> _Task to carry out_
Going line by line through the material below, tally those that contain the word "uses" and give the count by itself.

> _Listed records_
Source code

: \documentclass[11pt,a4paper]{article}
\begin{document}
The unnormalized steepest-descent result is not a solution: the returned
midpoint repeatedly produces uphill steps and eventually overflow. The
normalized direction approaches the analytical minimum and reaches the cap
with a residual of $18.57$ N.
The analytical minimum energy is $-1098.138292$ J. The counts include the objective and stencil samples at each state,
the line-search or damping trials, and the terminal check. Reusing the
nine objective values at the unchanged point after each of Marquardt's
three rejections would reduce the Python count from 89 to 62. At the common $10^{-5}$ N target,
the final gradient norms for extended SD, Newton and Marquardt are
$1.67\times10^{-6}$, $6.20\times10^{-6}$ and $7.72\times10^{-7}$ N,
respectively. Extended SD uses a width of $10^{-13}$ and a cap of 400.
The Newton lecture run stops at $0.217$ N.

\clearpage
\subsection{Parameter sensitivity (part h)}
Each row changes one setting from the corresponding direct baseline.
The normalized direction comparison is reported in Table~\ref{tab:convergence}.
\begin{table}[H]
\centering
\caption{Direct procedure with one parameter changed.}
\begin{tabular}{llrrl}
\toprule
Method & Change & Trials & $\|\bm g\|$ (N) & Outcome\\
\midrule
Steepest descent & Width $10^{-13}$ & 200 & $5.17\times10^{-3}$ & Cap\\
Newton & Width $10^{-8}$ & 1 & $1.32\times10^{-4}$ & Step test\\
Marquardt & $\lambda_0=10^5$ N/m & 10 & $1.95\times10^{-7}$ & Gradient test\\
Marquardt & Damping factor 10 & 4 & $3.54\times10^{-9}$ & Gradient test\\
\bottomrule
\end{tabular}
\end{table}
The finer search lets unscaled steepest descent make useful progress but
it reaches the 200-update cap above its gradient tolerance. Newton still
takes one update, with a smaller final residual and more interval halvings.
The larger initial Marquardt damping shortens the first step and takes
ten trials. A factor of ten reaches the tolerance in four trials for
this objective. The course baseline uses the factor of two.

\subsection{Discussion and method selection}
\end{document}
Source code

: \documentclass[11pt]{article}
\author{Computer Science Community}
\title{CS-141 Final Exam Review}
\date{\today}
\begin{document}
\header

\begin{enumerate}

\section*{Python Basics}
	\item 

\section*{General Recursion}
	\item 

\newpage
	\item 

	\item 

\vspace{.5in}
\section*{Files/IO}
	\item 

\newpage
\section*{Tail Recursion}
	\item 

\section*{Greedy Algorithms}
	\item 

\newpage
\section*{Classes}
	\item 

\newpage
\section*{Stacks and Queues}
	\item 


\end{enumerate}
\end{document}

> _Output_
2